待っていたように、ミナミとアカネが「集合!」連絡をしてきたから…高校時代からのお決まりの場所で、皆でオチャすることになった。


 昼下がりのカフェ、私たちはいつものお気に入りのテーブルで、定番のメニューを頼んでいた。

 柔らかい日の光とともに、洒落たジャズが掛かる中、ゆっくりと時間が流れていく。

 少し離れたテーブルで、オバサンたちが喋っていた。いつも誰かが話していたりとか、静かすぎない雰囲気が、私は昔から好きだった。


 ここは、オチャとケーキセットがイチオシ。なかでも、ハーブティが飲み放題だったから、ミナミは特にお気に入り。


 そのミナミは…

「あ、ミナミきた。」

 アカネがガラス向こうを見ながら呟く。ミナミは、今日も遅刻。もう常習犯。いつものことだね。

 「着いたよ」連絡すると「いま家、出るね」と当たり前のように返事が返ってくるんだもん… 呆れたというか、慣れたというか。


 一瞬、このごろ知り合った人達だったらなんて言うか…ふと浮かんだ。

 カンナちゃんだったら、一刀両断だろうな

 「社会人になって遅刻?無断で待たせるとか、常識ハズレね」とか、言いそう。

 大会の朝、無連絡で遅れてきた男子を冷たく一瞥して謝らせてたエピソードが浮かぶ…


 ありえないな、うちのプールじゃ。


 ミナミが「ハロオ~」と手を振って近づいてくる。

「朋子、痩せた??」

 そして謝りもせず、ミナミが堂々と座った。 

「ジム、通ってるから」

 …やっぱり、ミナミ 謝らない… もう、いいけど。

 わたしは、少し乾燥したスポンジケーキを、フォークでもう少し小さく切った。


「そう、ミナミ聞いてよ! 朋子、ずっとジム通いしててさ 練習しすぎて足首痛めたらしいよ」

 待ってましたと、アカネが話し始める。

「どうしちゃったの、朋子〜っ!スポコン優等生じゃない。
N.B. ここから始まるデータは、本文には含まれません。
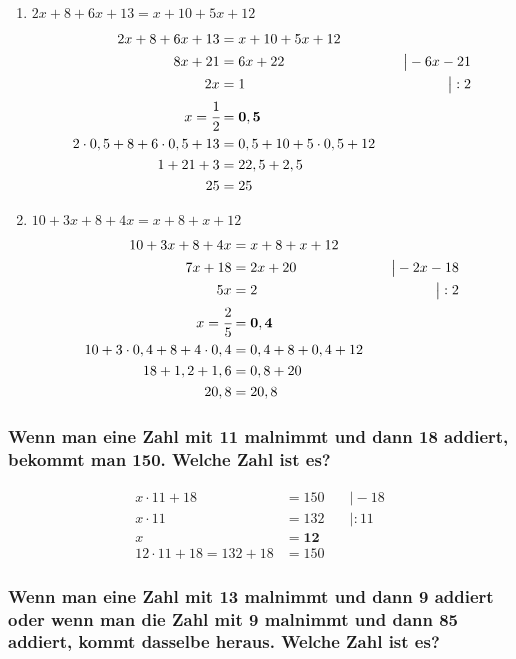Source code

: \documentclass[a4paper,10pt]{article} %
\begin{document}
\begin{enumerate}[label=\alph*)]
  \item \(2x + 8 + 6x + 13 = x + 10 + 5x + 12\)
  \[
  \begin{aligned}
    2x + 8 + 6x + 13 &= x + 10 + 5x + 12 \\
    8x + 21 &= 6x + 22 &\quad\big| -6x - 21 \\
    2x &= 1 &\quad\big| : 2 \\
    x = \cfrac{1}{2} &= \mathbf{0,5} \\
    2 \cdot 0,5 + 8 + 6 \cdot 0,5 + 13 &= 0,5 + 10 + 5 \cdot 0,5 + 12 \\
    1 + 21 + 3 &= 22,5 + 2,5 \\
    25 &= 25
  \end{aligned}
  \]

  \item \(10 + 3x + 8 + 4x = x + 8 + x + 12\)
  \[
  \begin{aligned}
    10 + 3x + 8 + 4x &= x + 8 + x + 12 \\
    7x + 18 &= 2x + 20 &\quad\big| -2x - 18 \\
    5x &= 2 &\quad\big| : 2 \\
    x = \cfrac{2}{5} &= \mathbf{0,4} \\
    10 + 3 \cdot 0,4 + 8 + 4 \cdot 0,4 &= 0,4 + 8 + 0,4 + 12 \\
    18 + 1,2 + 1,6 &= 0,8 + 20 \\
    20,8 &= 20,8
  \end{aligned}
  \]

\end{enumerate}

\subsubsection{Wenn man eine Zahl mit 11 malnimmt und dann 18 addiert, bekommt man 150. %
  Welche Zahl ist es?}

  \[
    \begin{aligned}
      x \cdot 11 + 18 &= 150 &\quad\big| - 18 \\
      x \cdot 11 &= 132 &\quad\big| : 11 \\
      x &= \mathbf{12} \\
      12 \cdot 11 + 18 = 132 + 18 &= 150
    \end{aligned}
  \]

\subsubsection{Wenn man eine Zahl mit 13 malnimmt und dann 9 addiert oder wenn man die Zahl mit 9 malnimmt und dann 85 addiert,
  kommt dasselbe heraus. Welche Zahl ist es?} %
\end{document}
通ってるトコに、かっこいい人とか、出会っちゃったりしたの?」

「…」

 どうしてそういう方向に走るかなぁ、この二人。

「朋子、なに、春きた?」「お姉さんに話してご覧なさい!さあ!」

 興味津々な二人だけど…

「春、ねぇ…」

 わたしは生憎、春的な浮かれた感じはなくて。

 

 んーん

 春らしい、春だっけ?春といえば、春…かもしれないけど…


 世間で言う桜が咲き誇るような『春』よりも、先に浮かんだ風景は、違ったもの。


 カンナちゃんとごんちゃんが、屋外ジャグジーで豪快に笑ってたり、

 タロー君がカンナちゃんにチョッカイ出して、ユカちゃんにツッコまれてたり…と和気あいあいとした小さい日常。


 あったかくて、ささやかだけど、ほんのり明るくて。


 そういえばこの前、「王子って彼女いるの?」って聞いたら「いますよ、倦怠期ですけど」ってサクっと答えてくれたっけ。

 そしたら、アイちゃんがすかさず

「王子って、イザってときは、ガオーってなるの?」って変なこと言い出してさ… タロー君が「ガオーってなんすか?ガオー」って悪ノリして。

 王子は、クスっと笑いながら

「まぁ…男ですから」って律儀に答えてくれるもんだから、皆で笑っちゃったっけ。


「春…」

 もちろん、二人はそんな話を期待してるとは思えないんだよね。


 ちらついたのは…

 サウナでストレッチをしながら、わたしの話を延々聞いてくれたヤマトさんの背中。

 長い手足に、アメリカのヒーローマンガみたいに、見事な筋肉質で。でも、背筋とかピリッと伸びて、いつも穏やかで丁寧な言葉遣いするの。

 …ますでサムライ? 修行僧? ヤマトさんは、慎ましくそして謙虚だけど、練習にはストイックで…


 次に浮かんだのは、ペースクロックを見つめる横顔だった。

 シャープな顔立ちに真っ黒のゴーグル姿が、よく似合ってた。鼻緒の部分をたまに押さえてたりしてね…サングラスしても格好いいんだろうなって、密かに思ったりして。

 本人は「黒のゴーグルって使いづらいっすね」って漏らしてたけど、ヤマトさんは、黒のゴーグルがよく似合う。


 気が付いたらいつもヤマトさんを探していた。そして、見つけると少し安心してずっと見つめてしまう。

 そんな…春らしい春は、あるけど…でも、まだ言いたくない。


 二人が探るようにみている。

「それは、いるってこと?」

 いない、と言ったら嘘になる。いる、って言ってもいいのかもしれないけど…ミナミとアカネには、まだ言いたくなかった。

「何やってる人か知らないんだもん。」

 当たり障りなく、会話をぼやかせた。

「フルネームもお互い名乗らないし、仕事の話とか皆しないから。」

 ここまでいえば、諦めてくれるかな…そう思って、どんどんぼやかせると、案の定、アカネが割って入ってきた。

「なにそれ、知り合い止まり?」

 アカネの言葉に、心の中で小さく万歳。

「みんなそんな感じ」

「なにそれー」「久しぶりに朋子の恋バナ聞けると思ったのに」


 誰がどう見ても、蕾としか思えない小さな心のつながり。人に話すのはまだ破棄だとしても。


 言えなかった。

 恋も大事にしたいけど、泳げるようなってきた自分も、大事にしてあげたい。


 ヤマトさんとのきっかけになった、カンナちゃんたちの話は、もちろん出来なかった。

 ヤマトさん自身のことも話せなかった。


 ちゃんと話せば、十分恋バナだけど、そこまでして…話したくなかった。なにかに穢れちゃう気がして。


「写真とかないの?」

 お生憎なことに。

「プールサイド、ケータイ持ち込み禁止なんだ…」

「えー、じゃあ連絡先とかは…」

「女の子同士ならロッカールームで交換できるけど…男子は、ね?」

 早く諦めて。そろそろ。お願い。

「なんだぁ~ 気になるけどぉ…」

 しょうがないなあ、と会話は別な話題になった。


 テラス席からみる道では、ジョギング中の男の人が走ってる姿が見えた。サングラス姿が…どことなく、ヤマトさんのゴーグル姿に似ていた。


「朋子、どうしたの?」「帰ってこーい」

「あ、ごめん。ちょっと知り合いに似てた気がしただけ」


 私、やっぱり ヤマトさんの事、好きなんだなって思う。

 そして… 今の気持ちを大事にしたいなって思った。